**YOUR ASSIGNMENT**
Transcribe the records below from the first line to the line that includes "Mapping United! 🌎**", inclusive, and omit the pictures.

Start of RECORDS TO PROCESS

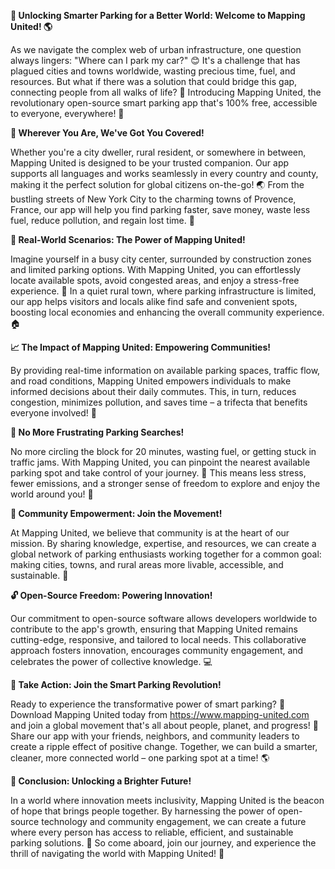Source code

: **🚗️ Unlocking Smarter Parking for a Better World: Welcome to Mapping United! 🌎**

As we navigate the complex web of urban infrastructure, one question always lingers: "Where can I park my car?" 😊 It's a challenge that has plagued cities and towns worldwide, wasting precious time, fuel, and resources. But what if there was a solution that could bridge this gap, connecting people from all walks of life? 🌈 Introducing Mapping United, the revolutionary open-source smart parking app that's 100% free, accessible to everyone, everywhere! 🎉

**📍 Wherever You Are, We've Got You Covered!**

Whether you're a city dweller, rural resident, or somewhere in between, Mapping United is designed to be your trusted companion. Our app supports all languages and works seamlessly in every country and county, making it the perfect solution for global citizens on-the-go! 🌏 From the bustling streets of New York City to the charming towns of Provence, France, our app will help you find parking faster, save money, waste less fuel, reduce pollution, and regain lost time. 💸

**🚗️ Real-World Scenarios: The Power of Mapping United!**

Imagine yourself in a busy city center, surrounded by construction zones and limited parking options. With Mapping United, you can effortlessly locate available spots, avoid congested areas, and enjoy a stress-free experience. 🙌 In a quiet rural town, where parking infrastructure is limited, our app helps visitors and locals alike find safe and convenient spots, boosting local economies and enhancing the overall community experience. 🏠

**📈 The Impact of Mapping United: Empowering Communities!**

By providing real-time information on available parking spaces, traffic flow, and road conditions, Mapping United empowers individuals to make informed decisions about their daily commutes. This, in turn, reduces congestion, minimizes pollution, and saves time – a trifecta that benefits everyone involved! 🌟

**🚫 No More Frustrating Parking Searches!**

No more circling the block for 20 minutes, wasting fuel, or getting stuck in traffic jams. With Mapping United, you can pinpoint the nearest available parking spot and take control of your journey. 💪 This means less stress, fewer emissions, and a stronger sense of freedom to explore and enjoy the world around you! 🌄

**👥 Community Empowerment: Join the Movement!**

At Mapping United, we believe that community is at the heart of our mission. By sharing knowledge, expertise, and resources, we can create a global network of parking enthusiasts working together for a common goal: making cities, towns, and rural areas more livable, accessible, and sustainable. 🌈

**🔓 Open-Source Freedom: Powering Innovation!**

Our commitment to open-source software allows developers worldwide to contribute to the app's growth, ensuring that Mapping United remains cutting-edge, responsive, and tailored to local needs. This collaborative approach fosters innovation, encourages community engagement, and celebrates the power of collective knowledge. 💻

**📲 Take Action: Join the Smart Parking Revolution!**

Ready to experience the transformative power of smart parking? 🚀 Download Mapping United today from https://www.mapping-united.com and join a global movement that's all about people, planet, and progress! 🌟 Share our app with your friends, neighbors, and community leaders to create a ripple effect of positive change. Together, we can build a smarter, cleaner, more connected world – one parking spot at a time! 🌎

**👋 Conclusion: Unlocking a Brighter Future!**

In a world where innovation meets inclusivity, Mapping United is the beacon of hope that brings people together. By harnessing the power of open-source technology and community engagement, we can create a future where every person has access to reliable, efficient, and sustainable parking solutions. 🌟 So come aboard, join our journey, and experience the thrill of navigating the world with Mapping United! 🎉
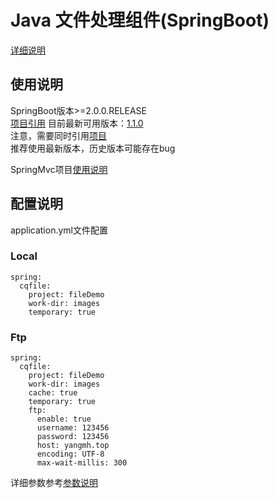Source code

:# Java 文件处理组件(SpringBoot)

[详细说明](https://github.com/wzc789376152/component/blob/master/file/README.md#java-%E6%96%87%E4%BB%B6%E5%A4%84%E7%90%86%E7%BB%84%E4%BB%B6)

## 使用说明
SpringBoot版本>=2.0.0.RELEASE  
[项目引用](https://search.maven.org/artifact/com.github.wzc789376152/file-springboot-starter)
目前最新可用版本：[1.1.0](https://search.maven.org/artifact/com.github.wzc789376152/file-springboot-starter/1.1.0/jar)  
注意，需要同时引用[项目](https://search.maven.org/artifact/com.github.wzc789376152/file)  
推荐使用最新版本，历史版本可能存在bug  

SpringMvc项目[使用说明](https://github.com/wzc789376152/component/blob/master/filespringmvc/README.md#java-%E6%96%87%E4%BB%B6%E5%A4%84%E7%90%86%E7%BB%84%E4%BB%B6springmvc)  

## 配置说明
application.yml文件配置

### Local

    spring:
      cqfile:
        project: fileDemo
        work-dir: images
        temporary: true

### Ftp

    spring:
      cqfile:
        project: fileDemo
        work-dir: images
        cache: true
        temporary: true
        ftp:
          enable: true
          username: 123456
          password: 123456
          host: yangmh.top
          encoding: UTF-8
          max-wait-millis: 300
          
详细参数参考[参数说明](https://github.com/wzc789376152/component/blob/master/file/README.md#%E5%8F%82%E6%95%B0%E8%AF%B4%E6%98%8E)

End of RECORDS TO PROCESS

**YOUR RESPONSE**
Source code

: **🚗️ Unlocking Smarter Parking for a Better World: Welcome to Mapping United! 🌎**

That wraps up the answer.